After graduating from Fordham, Wontorek supported himself as a graphic design manager in the advertising world while doing freelance writing about Broadway for InTheater Magazine, Entertainment Weekly and his own theater magazine, Upstage, for which he served as publisher, editor and designer.

Wontorek was hired on February 14, 2000, as founding editor-in-chief of Broadway.com, owned by Hollywood Media Corporation. He has served in that role ever since, leading a team of content creators. In 2010, Broadway.com was bought by Key Brand Entertainment (now John Gore Organization) from Hollywood Media Corp for approximately $45 million.

In 2010, Wontorek started performing on-camera hosting for Broadway.com, launching the weekly talk show Show People with Paul Wontorek. The popular series ran for a total of 255 episodes over a decade, and featured many top Broadway and Hollywood stars including Angela Bassett, Ben Platt, Matt Bomer, Kristin Chenoweth, Bryan Cranston, Darren Criss, Ariana DeBose, Cynthia Erivo, Sutton Foster, Andrew Garfield, Jonathan Groff, Joshua Jackson, Jane Krakowski, Nathan Lane, Judith Light, Patti LuPone, Audra McDonald, Idina Menzel, Lin-Manuel Miranda, Sarah Paulson and Aaron Tveit.

He has also appeared as a host on Broadway.com series including The Broadway.com Show, Broadway.com #LiveatFive and Front Row.

In 2019, Wontorek made his broadcast television debut with appearances on the syndicated entertainment program Broadway Profiles with Tamsen Fadal, which was renamed The Broadway Show with Tamsen Fadal in 2021. He currently serves as Chief Correspondent and producer of the nationally syndicated program.

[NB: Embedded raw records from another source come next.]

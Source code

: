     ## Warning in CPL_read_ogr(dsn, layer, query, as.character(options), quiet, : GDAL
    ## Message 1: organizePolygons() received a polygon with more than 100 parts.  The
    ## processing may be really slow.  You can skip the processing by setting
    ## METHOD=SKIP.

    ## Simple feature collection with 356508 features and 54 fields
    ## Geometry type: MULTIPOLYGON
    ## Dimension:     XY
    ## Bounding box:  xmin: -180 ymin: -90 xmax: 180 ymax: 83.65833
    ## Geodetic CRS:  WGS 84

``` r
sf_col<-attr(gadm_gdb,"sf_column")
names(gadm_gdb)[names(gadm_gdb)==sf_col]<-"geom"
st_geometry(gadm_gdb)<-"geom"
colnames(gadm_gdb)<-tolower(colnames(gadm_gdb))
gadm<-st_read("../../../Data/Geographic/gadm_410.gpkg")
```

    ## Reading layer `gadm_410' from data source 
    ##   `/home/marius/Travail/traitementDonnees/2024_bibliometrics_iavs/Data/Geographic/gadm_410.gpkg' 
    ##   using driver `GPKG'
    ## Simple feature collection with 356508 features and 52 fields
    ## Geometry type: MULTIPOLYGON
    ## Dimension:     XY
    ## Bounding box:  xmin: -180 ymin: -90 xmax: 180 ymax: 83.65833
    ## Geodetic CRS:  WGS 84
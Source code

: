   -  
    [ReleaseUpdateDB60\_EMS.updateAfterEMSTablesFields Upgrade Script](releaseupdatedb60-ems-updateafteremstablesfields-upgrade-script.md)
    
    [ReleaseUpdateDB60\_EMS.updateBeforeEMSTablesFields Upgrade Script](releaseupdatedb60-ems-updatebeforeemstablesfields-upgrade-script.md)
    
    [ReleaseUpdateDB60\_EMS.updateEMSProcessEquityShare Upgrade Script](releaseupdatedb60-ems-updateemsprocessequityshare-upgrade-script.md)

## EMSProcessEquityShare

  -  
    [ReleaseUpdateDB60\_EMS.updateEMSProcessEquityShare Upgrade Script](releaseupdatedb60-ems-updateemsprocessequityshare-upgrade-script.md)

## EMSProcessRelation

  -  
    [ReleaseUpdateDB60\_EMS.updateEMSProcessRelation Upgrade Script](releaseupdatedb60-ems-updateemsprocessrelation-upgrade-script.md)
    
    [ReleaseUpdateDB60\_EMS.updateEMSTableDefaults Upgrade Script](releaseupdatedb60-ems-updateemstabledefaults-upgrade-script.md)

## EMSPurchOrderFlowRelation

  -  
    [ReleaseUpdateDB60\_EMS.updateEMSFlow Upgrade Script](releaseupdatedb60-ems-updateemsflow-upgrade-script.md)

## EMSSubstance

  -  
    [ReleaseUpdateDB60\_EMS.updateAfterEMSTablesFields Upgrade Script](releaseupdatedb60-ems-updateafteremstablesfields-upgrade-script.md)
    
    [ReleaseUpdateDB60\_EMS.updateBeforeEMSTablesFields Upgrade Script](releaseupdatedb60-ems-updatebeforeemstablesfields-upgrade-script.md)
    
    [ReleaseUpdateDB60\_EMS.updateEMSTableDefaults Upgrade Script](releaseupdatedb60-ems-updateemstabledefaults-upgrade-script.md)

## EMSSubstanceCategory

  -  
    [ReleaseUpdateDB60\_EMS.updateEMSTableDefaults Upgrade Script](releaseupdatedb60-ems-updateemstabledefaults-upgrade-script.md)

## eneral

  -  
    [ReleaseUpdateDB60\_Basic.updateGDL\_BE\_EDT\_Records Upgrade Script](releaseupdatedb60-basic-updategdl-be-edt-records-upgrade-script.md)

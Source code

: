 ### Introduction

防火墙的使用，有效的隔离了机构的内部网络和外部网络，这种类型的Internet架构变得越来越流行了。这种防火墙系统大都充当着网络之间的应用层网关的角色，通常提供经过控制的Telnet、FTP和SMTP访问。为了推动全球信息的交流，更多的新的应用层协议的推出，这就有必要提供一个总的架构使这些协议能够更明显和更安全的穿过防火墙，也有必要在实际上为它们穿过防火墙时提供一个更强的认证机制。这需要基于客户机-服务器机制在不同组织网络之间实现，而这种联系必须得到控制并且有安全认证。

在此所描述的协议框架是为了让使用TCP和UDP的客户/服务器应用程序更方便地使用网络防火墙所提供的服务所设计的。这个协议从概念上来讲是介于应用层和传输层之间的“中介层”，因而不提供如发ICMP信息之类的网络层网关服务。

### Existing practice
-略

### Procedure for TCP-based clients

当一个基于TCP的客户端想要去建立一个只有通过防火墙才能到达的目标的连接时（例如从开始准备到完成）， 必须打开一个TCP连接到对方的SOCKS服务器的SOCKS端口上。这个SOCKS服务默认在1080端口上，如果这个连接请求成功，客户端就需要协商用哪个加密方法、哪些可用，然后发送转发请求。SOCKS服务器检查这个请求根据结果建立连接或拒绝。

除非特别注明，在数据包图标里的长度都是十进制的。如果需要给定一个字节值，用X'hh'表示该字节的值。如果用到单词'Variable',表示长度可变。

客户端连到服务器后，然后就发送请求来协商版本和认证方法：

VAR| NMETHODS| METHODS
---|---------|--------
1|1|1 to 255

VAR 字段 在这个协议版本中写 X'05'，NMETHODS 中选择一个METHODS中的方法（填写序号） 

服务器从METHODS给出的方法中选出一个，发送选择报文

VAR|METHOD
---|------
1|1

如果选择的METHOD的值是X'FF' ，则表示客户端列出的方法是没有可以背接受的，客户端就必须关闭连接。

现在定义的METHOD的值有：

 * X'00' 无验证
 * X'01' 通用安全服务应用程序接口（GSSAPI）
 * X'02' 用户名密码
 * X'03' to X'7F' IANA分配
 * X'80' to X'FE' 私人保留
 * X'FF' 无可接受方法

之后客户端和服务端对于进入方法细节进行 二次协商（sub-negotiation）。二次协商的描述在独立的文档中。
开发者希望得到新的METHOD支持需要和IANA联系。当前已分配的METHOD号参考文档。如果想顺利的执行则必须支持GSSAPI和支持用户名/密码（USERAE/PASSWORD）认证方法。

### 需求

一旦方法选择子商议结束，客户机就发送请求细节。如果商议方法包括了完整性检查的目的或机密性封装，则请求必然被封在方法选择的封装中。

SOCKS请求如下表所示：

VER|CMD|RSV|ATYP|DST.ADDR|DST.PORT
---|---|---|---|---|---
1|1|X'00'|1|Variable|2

Wontorek made his Broadway debut in The Prom, opening the May 14, 2019 performance. He replaced the Broadway red carpet reporter character Olivia Keating, normally played by cast member Courtney Balan, interviewing Dee Dee Allen (Beth Leavel) at opening night of her musical Eleanor: The Eleanor Roosevelt Musical.

When the COVID pandemic shut down Broadway in 2020, Wontorek became known for directing a series of online benefits that helped bring the theater community together. Most known is Take Me to the World: A Sondheim 90th Birthday Celebration, which featured an all-star cast performing self-recorded Stephen Sondheim songs including "The Ladies Who Lunch" by Meryl Streep, Christine Baranski and Audra McDonald and won a Drama League Award. During this time, Wontorek also brought back The Rosie O'Donnell Show for an online benefit and directed play readings of Lips Together, Teeth Apart with Zachary Quinto, Jesse Tyler Ferguson, Ari Graynor and Celia Keenan-Bolger, Buyer and Cellar with Michael Urie and Beirut with Marisa Tomei and Oscar Isaac.

Wontorek has been nominated for 18 New York Emmy Awards as producer, director, writer and host and won two, as producer of Broadway Profiles with Tamsen Fadal in 2021 and as writer for the CBS Tony Awards special At the Tonys.

== Personal life ==
Wontorek is openly gay and dedicated to putting a spotlight on members of the LGBTQ+ community in his work as a journalist.

He has also publicly shared his journey with being hard of hearing, and a user of hearing aids. Wontorek is an advocate for promoting more accessibility in theater, and positive discussions of disability.